## TASK DESCRIPTION
Set down, please, exactly the lines below that run from the line with "are automatic in" to the line with "extended to forms", both lines included.

------

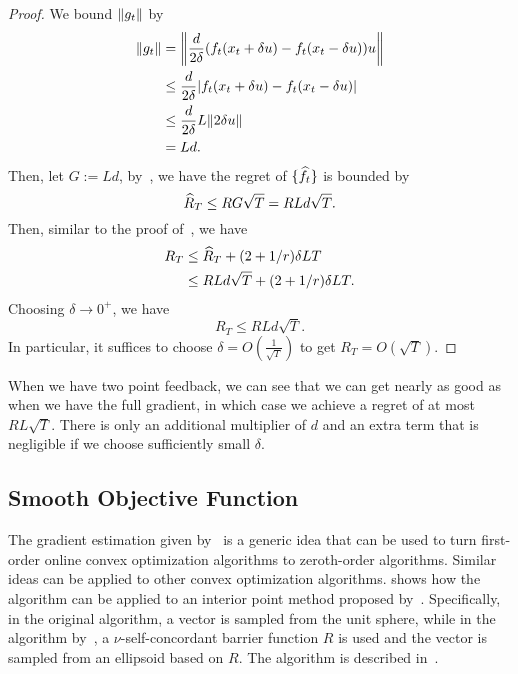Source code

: \documentclass[11pt]{article}
\begin{document}
\begin{proof}
    We bound $\norm{g_t}$ by
    \begin{align*}
        \norm{g_t}
        &= \norm*{\frac{d}{2\delta}(f_t(x_t + \delta u) - f_t(x_t - \delta u))u}\\
        &\le \frac{d}{2\delta} \abs{f_t(x_t + \delta u) - f_t(x_t - \delta u)}\\
        &\le \frac{d}{2\delta} L\norm{2\delta u}\\
        &= Ld.
    \end{align*}
    Then, let $G := Ld$, by~, we have the regret of $\{\wh{f}_t\}$ is bounded by
    \[
        \wh{R}_T \le RG\sqrt{T} = RLd\sqrt{T}.
    \]
    Then, similar to the proof of~, we have
    \begin{align*}
        R_T &\le \wh{R}_T + (2 + 1/r)\delta LT\\
        &\le RLd\sqrt{T} + (2 + 1/r)\delta LT.
    \end{align*}
    Choosing $\delta \to 0^+$, we have
    \[
        R_T \le RLd\sqrt{T}.
    \]
    In particular, it suffices to choose $\delta = O(\frac{1}{\sqrt{T}})$ to get $R_T = O(\sqrt{T})$.
\end{proof}
When we have two point feedback, we can see that we can get nearly as good as when we have the full gradient, in which case we achieve a regret of at most $RL\sqrt{T}$. There is only an additional multiplier of $d$ and an extra term that is negligible if we choose sufficiently small $\delta$.

\subsection{Smooth Objective Function}

The gradient estimation given by~\cite{flaxman2005online} is a generic idea that can be used to turn first-order online convex optimization algorithms to zeroth-order algorithms.
Similar ideas can be applied to other convex optimization algorithms.
\cite{saha2011improved} shows how the algorithm can be applied to an interior point method proposed by~\cite{abernethy2008competing,abernethy2009beating}.
Specifically, in the original algorithm, a vector is sampled from the unit sphere, while in the algorithm by~\cite{saha2011improved}, a $\nu$-self-concordant barrier function $R$ is used and the vector is sampled from an ellipsoid based on $R$.
The algorithm is described in~.
\end{document}
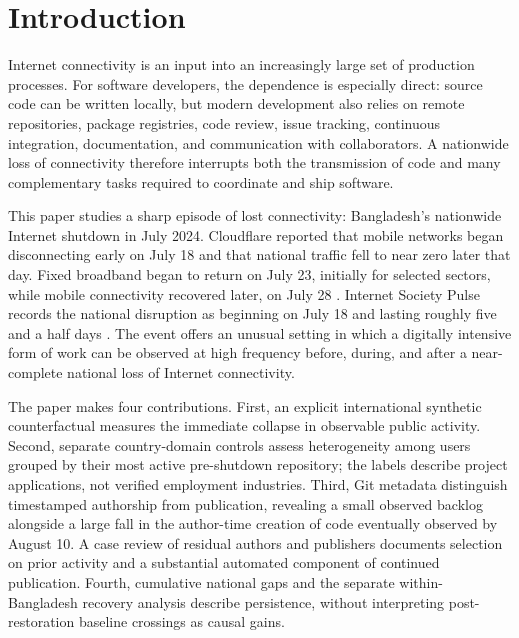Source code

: \section{Introduction}
\label{sec:introduction}

Internet connectivity is an input into an increasingly large set of production processes. For software developers, the dependence is especially direct: source code can be written locally, but modern development also relies on remote repositories, package registries, code review, issue tracking, continuous integration, documentation, and communication with collaborators. A nationwide loss of connectivity therefore interrupts both the transmission of code and many complementary tasks required to coordinate and ship software.

This paper studies a sharp episode of lost connectivity: Bangladesh's nationwide Internet shutdown in July 2024. Cloudflare reported that mobile networks began disconnecting early on July 18 and that national traffic fell to near zero later that day. Fixed broadband began to return on July 23, initially for selected sectors, while mobile connectivity recovered later, on July 28 \citep{belson2024}. Internet Society Pulse records the national disruption as beginning on July 18 and lasting roughly five and a half days \citep{isoc2024}. The event offers an unusual setting in which a digitally intensive form of work can be observed at high frequency before, during, and after a near-complete national loss of Internet connectivity.

The paper makes four contributions. First, an explicit international synthetic counterfactual measures the immediate collapse in observable public activity. Second, separate country-domain controls assess heterogeneity among users grouped by their most active pre-shutdown repository; the labels describe project applications, not verified employment industries. Third, Git metadata distinguish timestamped authorship from publication, revealing a small observed backlog alongside a large fall in the author-time creation of code eventually observed by August 10. A case review of residual authors and publishers documents selection on prior activity and a substantial automated component of continued publication. Fourth, cumulative national gaps and the separate within-Bangladesh recovery analysis describe persistence, without interpreting post-restoration baseline crossings as causal gains.

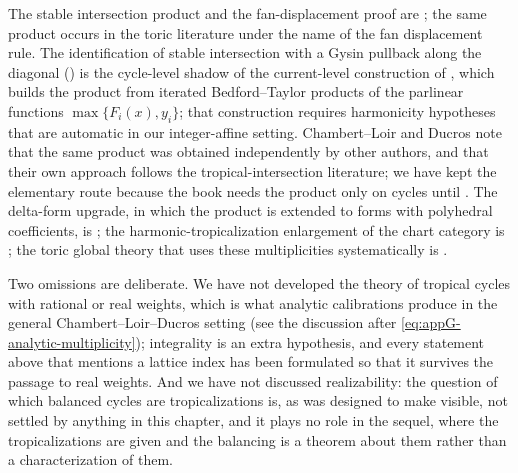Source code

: The stable intersection product and the fan-displacement proof are
\cite[\S4.3]{MR18Tropical}; the same product occurs in the toric literature
under the name of the fan displacement rule.  The identification of stable
intersection with a Gysin pullback along the diagonal
() is the cycle-level shadow of the
current-level construction of \cite[\S\S9.5--9.6]{CLD25}, which builds the
product from iterated Bedford--Taylor products of the parlinear functions
$\max\{F_i(x),y_i\}$; that construction requires harmonicity hypotheses that
are automatic in our integer-affine setting.  Chambert--Loir and Ducros note
that the same product was obtained independently by other authors, and that
their own approach follows the tropical-intersection literature; we have kept
the elementary route because the book needs the product only on cycles until
.  The delta-form upgrade, in which the product is
extended to forms with polyhedral coefficients, is
\cite{GK17,GK19}; the harmonic-tropicalization enlargement of the chart
category is \cite{GJR26}; the toric global theory that uses these
multiplicities systematically is \cite{BGJKK25}.

Two omissions are deliberate.  We have not developed the theory of tropical
cycles with rational or real weights, which is what analytic calibrations
produce in the general Chambert--Loir--Ducros setting
(see the discussion after \eqref{eq:appG-analytic-multiplicity}); integrality
is an extra hypothesis, and every statement above that mentions a lattice
index has been formulated so that it survives the passage to real weights.
And we have not discussed realizability: the question of which balanced
cycles are tropicalizations is, as  was designed
to make visible, not settled by anything in this chapter, and it plays no
role in the sequel, where the tropicalizations are given and the balancing is
a theorem about them rather than a characterization of them.
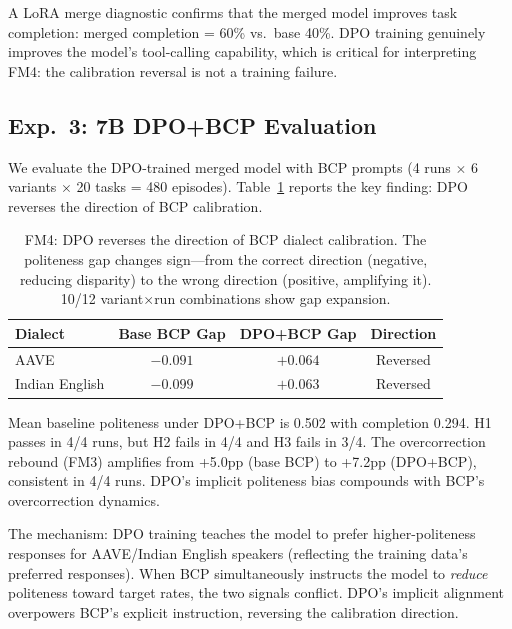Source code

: \documentclass[11pt,a4paper]{article}
\newcommand{\fm}[1]{\textsc{FM#1}}
\newcommand{\bcp}{\textsc{BCP}}
\begin{document}
A LoRA merge diagnostic confirms that the merged model improves task completion: merged completion = 60\% vs.\ base 40\%.
DPO training genuinely improves the model's tool-calling capability, which is critical for interpreting \fm{4}: the calibration reversal is not a training failure.

\subsection{Exp.~3: 7B DPO+\bcp{} Evaluation}
\label{sec:exp3}

We evaluate the DPO-trained merged model with \bcp{} prompts (4 runs $\times$ 6 variants $\times$ 20 tasks = 480 episodes).
Table~\ref{tab:fm4_reversal} reports the key finding: DPO reverses the direction of \bcp{} calibration.

\begin{table}[t]
\centering
\small
\begin{tabular}{@{}lccc@{}}
\toprule
\textbf{Dialect} & \textbf{Base \bcp{} Gap} & \textbf{DPO+\bcp{} Gap} & \textbf{Direction} \\
\midrule
AAVE           & $-0.091$ & $+0.064$ & Reversed \\
Indian English & $-0.099$ & $+0.063$ & Reversed \\
\bottomrule
\end{tabular}
\caption{\fm{4}: DPO reverses the direction of \bcp{} dialect calibration. The politeness gap changes sign---from the correct direction (negative, reducing disparity) to the wrong direction (positive, amplifying it). 10/12 variant$\times$run combinations show gap expansion.}
\label{tab:fm4_reversal}
\end{table}

Mean baseline politeness under DPO+\bcp{} is 0.502 with completion 0.294.
H1 passes in 4/4 runs, but H2 fails in 4/4 and H3 fails in 3/4.
The overcorrection rebound (\fm{3}) amplifies from +5.0pp (base \bcp{}) to +7.2pp (DPO+\bcp{}), consistent in 4/4 runs.
DPO's implicit politeness bias compounds with \bcp{}'s overcorrection dynamics.

The mechanism: DPO training teaches the model to prefer higher-politeness responses for AAVE/Indian English speakers (reflecting the training data's preferred responses).
When \bcp{} simultaneously instructs the model to \emph{reduce} politeness toward target rates, the two signals conflict.
DPO's implicit alignment overpowers \bcp{}'s explicit instruction, reversing the calibration direction.
\end{document}
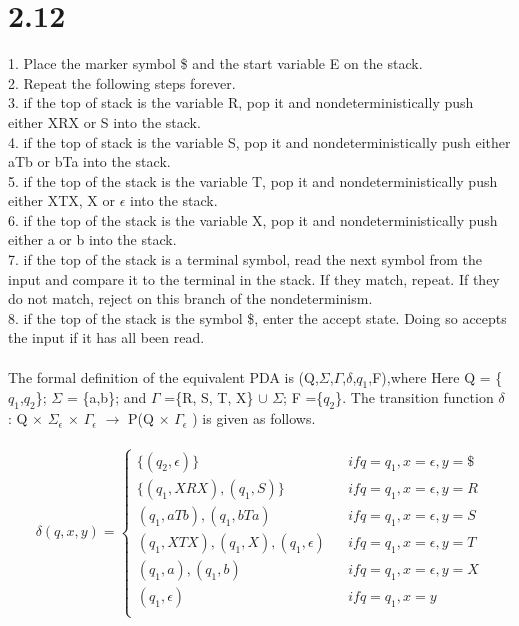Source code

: \documentclass{scrartcl}
\begin{document}
\section*{2.12}
1. Place the marker symbol \$ and the start variable E on the stack.\\
2. Repeat the following steps forever. \\
3. if the top of stack is the variable R, pop it and nondeterministically push either XRX or S into the stack.\\
4. if the top of stack is the variable S, pop it and nondeterministically push either aTb or bTa into the stack.\\ 
5. if the top of the stack is the variable T, pop it and nondeterministically push either XTX, X or $\epsilon$ into the stack.\\
6. if the top of the stack is the variable X, pop it and nondeterministically push either a or b into the stack.\\
7. if the top of the stack is a terminal symbol, read the next symbol from the input and compare it to the terminal in the stack. If they match, repeat. If they do not match, reject on this branch of the nondeterminism.\\
8. if the top of the stack is the symbol \$, enter the accept state. Doing so accepts the input if it has all been read.\\
\\

The formal definition of the equivalent PDA is (Q,$\Sigma$,$\Gamma$,$\delta$,$q_1$,F),where Here Q = \{$q_1$,$q_2$\}; $\Sigma$ = \{a,b\}; and $\Gamma$ =\{R, S, T, X\} $\cup$ $\Sigma$; F =\{$q_2$\}. The transition function $\delta$ : Q $\times$ ${\Sigma}_\epsilon$  $\times$ $\Gamma_\epsilon$ $\rightarrow$ P(Q $\times$ $\Gamma_\epsilon$ ) is given as follows.\\
\\
\begin{equation}
{\delta}(q,x,y)=\left\{
\begin{array}{rcl}
\{(q_2,\epsilon)\} & & { if q=q_1,x=\epsilon, y=\$}\\
\{(q_1, XRX),(q_1, S)\} & & {if q=q_1,x=\epsilon,y=R}\\
{(q_1, aTb), (q_1, bTa)} & 	& {if q=q_1, x=\epsilon,y=S}\\
{(q_1, XTX),(q_1, X), (q_1, \epsilon)} & & {if q=q_1,x=\epsilon,y=T}\\
{(q_1, a),(q_1, b)} & & {if q=q_1,x=\epsilon, y=X}\\
{(q_1, \epsilon)} & & {if q=q_1,x=y}\\
\end{array} \right.
\end{equation}
\end{document}
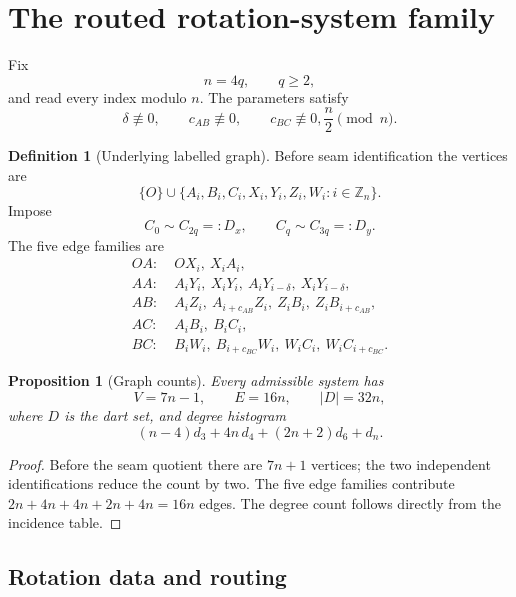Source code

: \documentclass[11pt,a4paper]{article}
\newtheorem{proposition}[theorem]{Proposition}
\theoremstyle{definition}
\newtheorem{definition}[theorem]{Definition}
\newcommand{\ZZ}{\mathbb Z}
\begin{document}
\section{The routed rotation-system family}\label{sec:def}

Fix
\[
n=4q,\qquad q\ge2,
\]
and read every index modulo \(n\).
The parameters satisfy
\[
\delta\not\equiv0,\qquad
c_{AB}\not\equiv0,\qquad
c_{BC}\not\equiv0,\frac n2
\pmod n.
\]

\begin{definition}[Underlying labelled graph]
Before seam identification the vertices are
\[
\{O\}\cup
\{A_i,B_i,C_i,X_i,Y_i,Z_i,W_i:i\in\ZZ_n\}.
\]
Impose
\[
C_0\sim C_{2q}=:D_x,\qquad
C_q\sim C_{3q}=:D_y.
\]
The five edge families are
\begin{align*}
OA:\;& OX_i,\ X_iA_i,\\
AA:\;& A_iY_i,\ X_iY_i,\ A_iY_{i-\delta},\ X_iY_{i-\delta},\\
AB:\;& A_iZ_i,\ A_{i+c_{AB}}Z_i,\ Z_iB_i,\ Z_iB_{i+c_{AB}},\\
AC:\;& A_iB_i,\ B_iC_i,\\
BC:\;& B_iW_i,\ B_{i+c_{BC}}W_i,\ W_iC_i,\ W_iC_{i+c_{BC}}.
\end{align*}
\end{definition}

\begin{proposition}[Graph counts]\label{prop:counts}
Every admissible system has
\[
\boxed{V=7n-1},\qquad
\boxed{E=16n},\qquad
\boxed{|D|=32n},
\]
where \(D\) is the dart set, and degree histogram
\[
\boxed{
(n-4)d_3+4n\,d_4+(2n+2)d_6+d_n.
}
\]
\end{proposition}

\begin{proof}
Before the seam quotient there are \(7n+1\) vertices; the two independent identifications reduce the count by two.
The five edge families contribute \(2n+4n+4n+2n+4n=16n\) edges.
The degree count follows directly from the incidence table.
\end{proof}

\subsection{Rotation data and routing}
\end{document}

------

## OUTPUT FOR THIS EXERCISE
are automatic in our integer-affine setting.  Chambert--Loir and Ducros note
that the same product was obtained independently by other authors, and that
their own approach follows the tropical-intersection literature; we have kept
the elementary route because the book needs the product only on cycles until
.  The delta-form upgrade, in which the product is
extended to forms with polyhedral coefficients, is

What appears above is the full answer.